#### Exercise brief:
Your task is to copy the stretch of lines in the records below that begins with the line containing "ಢೋಢಿಭೂಷಣ ಭೂಷಾಢ್ಯೋ ಢೀಂ ಢೀಂ ಪಾಲೋ ಢಪಾರಜಃ ॥ 117॥" and ends with the line containing "ತಾರಿಮತಸ್ತಾಲಧರಃ ತಪಃಶೀಲಸ್ತ್ರಪಾಕರಃ ।", exactly as written, with nothing added.

══════

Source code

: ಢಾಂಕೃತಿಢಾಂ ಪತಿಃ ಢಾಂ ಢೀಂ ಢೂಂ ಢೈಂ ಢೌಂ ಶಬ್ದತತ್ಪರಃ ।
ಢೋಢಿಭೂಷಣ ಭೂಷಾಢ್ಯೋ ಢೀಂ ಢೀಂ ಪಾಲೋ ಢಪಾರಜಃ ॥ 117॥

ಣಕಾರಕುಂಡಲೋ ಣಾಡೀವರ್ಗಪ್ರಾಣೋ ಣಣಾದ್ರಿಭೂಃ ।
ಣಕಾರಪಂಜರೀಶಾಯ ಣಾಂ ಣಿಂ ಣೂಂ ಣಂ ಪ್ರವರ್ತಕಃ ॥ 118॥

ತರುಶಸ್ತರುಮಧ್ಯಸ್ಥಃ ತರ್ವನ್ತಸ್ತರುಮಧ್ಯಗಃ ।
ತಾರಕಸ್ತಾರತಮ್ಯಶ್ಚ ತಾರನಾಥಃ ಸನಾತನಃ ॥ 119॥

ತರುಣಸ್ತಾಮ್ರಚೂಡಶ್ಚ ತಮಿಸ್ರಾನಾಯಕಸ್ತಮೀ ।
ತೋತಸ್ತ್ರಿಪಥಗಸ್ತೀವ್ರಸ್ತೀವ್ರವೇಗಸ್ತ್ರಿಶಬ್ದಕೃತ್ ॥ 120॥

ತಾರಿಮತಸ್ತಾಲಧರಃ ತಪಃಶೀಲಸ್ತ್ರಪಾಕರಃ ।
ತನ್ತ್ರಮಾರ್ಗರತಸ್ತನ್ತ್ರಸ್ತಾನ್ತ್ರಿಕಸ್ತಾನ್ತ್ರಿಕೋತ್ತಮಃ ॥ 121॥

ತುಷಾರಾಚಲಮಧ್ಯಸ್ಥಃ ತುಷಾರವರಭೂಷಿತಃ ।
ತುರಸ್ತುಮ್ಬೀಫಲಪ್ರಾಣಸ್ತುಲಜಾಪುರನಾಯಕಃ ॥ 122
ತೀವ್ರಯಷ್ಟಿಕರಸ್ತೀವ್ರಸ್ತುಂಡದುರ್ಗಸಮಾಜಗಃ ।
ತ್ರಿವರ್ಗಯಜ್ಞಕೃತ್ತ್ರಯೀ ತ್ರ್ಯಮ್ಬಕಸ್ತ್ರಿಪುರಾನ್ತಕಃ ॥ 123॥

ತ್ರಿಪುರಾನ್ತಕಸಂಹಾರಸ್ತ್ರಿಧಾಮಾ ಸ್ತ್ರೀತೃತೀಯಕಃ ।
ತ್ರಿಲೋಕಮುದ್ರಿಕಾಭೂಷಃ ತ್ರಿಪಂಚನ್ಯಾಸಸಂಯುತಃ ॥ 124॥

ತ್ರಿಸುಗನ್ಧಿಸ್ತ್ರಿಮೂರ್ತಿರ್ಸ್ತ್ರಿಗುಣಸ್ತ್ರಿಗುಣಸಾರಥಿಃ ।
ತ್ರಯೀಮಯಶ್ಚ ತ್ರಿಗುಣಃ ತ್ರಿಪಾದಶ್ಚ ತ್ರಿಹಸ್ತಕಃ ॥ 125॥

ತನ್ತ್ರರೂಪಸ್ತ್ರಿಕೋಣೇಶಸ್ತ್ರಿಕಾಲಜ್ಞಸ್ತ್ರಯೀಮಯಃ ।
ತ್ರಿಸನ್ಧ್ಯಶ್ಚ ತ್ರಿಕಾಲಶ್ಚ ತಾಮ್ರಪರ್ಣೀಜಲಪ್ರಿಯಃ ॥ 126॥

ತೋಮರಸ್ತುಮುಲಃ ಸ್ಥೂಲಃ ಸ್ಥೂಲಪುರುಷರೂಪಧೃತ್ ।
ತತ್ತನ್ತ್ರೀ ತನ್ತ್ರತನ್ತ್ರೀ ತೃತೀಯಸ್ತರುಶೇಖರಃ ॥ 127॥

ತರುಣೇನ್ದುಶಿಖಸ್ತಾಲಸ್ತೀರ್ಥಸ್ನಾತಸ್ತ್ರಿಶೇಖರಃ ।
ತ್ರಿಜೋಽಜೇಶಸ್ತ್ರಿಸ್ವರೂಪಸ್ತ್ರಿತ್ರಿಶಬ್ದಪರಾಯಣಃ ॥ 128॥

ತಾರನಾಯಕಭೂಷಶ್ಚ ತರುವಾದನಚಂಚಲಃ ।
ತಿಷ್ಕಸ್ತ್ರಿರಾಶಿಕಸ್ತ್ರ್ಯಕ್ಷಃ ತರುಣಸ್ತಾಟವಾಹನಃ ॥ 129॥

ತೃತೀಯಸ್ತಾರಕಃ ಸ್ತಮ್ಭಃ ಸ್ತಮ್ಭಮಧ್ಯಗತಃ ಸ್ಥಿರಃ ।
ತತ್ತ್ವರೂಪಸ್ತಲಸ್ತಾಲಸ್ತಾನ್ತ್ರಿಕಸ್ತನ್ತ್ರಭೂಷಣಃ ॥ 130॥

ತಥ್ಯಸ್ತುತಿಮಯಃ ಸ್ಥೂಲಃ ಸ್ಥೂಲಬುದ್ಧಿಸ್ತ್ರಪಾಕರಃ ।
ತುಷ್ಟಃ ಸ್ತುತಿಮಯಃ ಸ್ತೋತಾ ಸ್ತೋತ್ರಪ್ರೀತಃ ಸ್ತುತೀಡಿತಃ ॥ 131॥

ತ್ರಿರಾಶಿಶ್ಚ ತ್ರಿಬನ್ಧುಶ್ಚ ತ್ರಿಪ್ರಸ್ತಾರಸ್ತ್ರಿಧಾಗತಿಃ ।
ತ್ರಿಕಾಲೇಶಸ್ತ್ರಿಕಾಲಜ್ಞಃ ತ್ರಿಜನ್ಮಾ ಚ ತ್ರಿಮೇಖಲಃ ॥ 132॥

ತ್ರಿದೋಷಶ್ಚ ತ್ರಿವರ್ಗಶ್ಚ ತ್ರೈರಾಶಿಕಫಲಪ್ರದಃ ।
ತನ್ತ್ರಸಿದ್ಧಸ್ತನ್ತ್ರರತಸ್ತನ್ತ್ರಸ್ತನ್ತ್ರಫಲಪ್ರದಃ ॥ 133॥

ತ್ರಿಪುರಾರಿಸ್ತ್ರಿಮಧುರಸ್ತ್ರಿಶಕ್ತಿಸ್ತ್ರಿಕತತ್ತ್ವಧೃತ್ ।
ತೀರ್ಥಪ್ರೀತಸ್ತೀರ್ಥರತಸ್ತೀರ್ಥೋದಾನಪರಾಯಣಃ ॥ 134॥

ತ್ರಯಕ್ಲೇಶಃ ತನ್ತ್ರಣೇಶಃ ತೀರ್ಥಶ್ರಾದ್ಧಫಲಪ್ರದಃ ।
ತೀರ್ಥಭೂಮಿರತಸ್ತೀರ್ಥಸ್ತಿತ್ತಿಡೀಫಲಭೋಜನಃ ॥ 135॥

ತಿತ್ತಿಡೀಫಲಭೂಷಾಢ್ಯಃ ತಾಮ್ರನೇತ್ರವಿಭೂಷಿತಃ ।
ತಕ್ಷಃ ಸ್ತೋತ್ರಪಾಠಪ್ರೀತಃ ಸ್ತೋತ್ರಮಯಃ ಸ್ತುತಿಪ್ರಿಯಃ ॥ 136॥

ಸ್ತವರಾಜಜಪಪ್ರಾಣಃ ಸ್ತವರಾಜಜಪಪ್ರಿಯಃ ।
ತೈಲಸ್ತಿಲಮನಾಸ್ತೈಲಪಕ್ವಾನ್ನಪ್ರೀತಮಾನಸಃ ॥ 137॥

══════

#### Answer space:
ಢೋಢಿಭೂಷಣ ಭೂಷಾಢ್ಯೋ ಢೀಂ ಢೀಂ ಪಾಲೋ ಢಪಾರಜಃ ॥ 117॥

ಣಕಾರಕುಂಡಲೋ ಣಾಡೀವರ್ಗಪ್ರಾಣೋ ಣಣಾದ್ರಿಭೂಃ ।
ಣಕಾರಪಂಜರೀಶಾಯ ಣಾಂ ಣಿಂ ಣೂಂ ಣಂ ಪ್ರವರ್ತಕಃ ॥ 118॥

ತರುಶಸ್ತರುಮಧ್ಯಸ್ಥಃ ತರ್ವನ್ತಸ್ತರುಮಧ್ಯಗಃ ।
ತಾರಕಸ್ತಾರತಮ್ಯಶ್ಚ ತಾರನಾಥಃ ಸನಾತನಃ ॥ 119॥

ತರುಣಸ್ತಾಮ್ರಚೂಡಶ್ಚ ತಮಿಸ್ರಾನಾಯಕಸ್ತಮೀ ।
ತೋತಸ್ತ್ರಿಪಥಗಸ್ತೀವ್ರಸ್ತೀವ್ರವೇಗಸ್ತ್ರಿಶಬ್ದಕೃತ್ ॥ 120॥

ತಾರಿಮತಸ್ತಾಲಧರಃ ತಪಃಶೀಲಸ್ತ್ರಪಾಕರಃ ।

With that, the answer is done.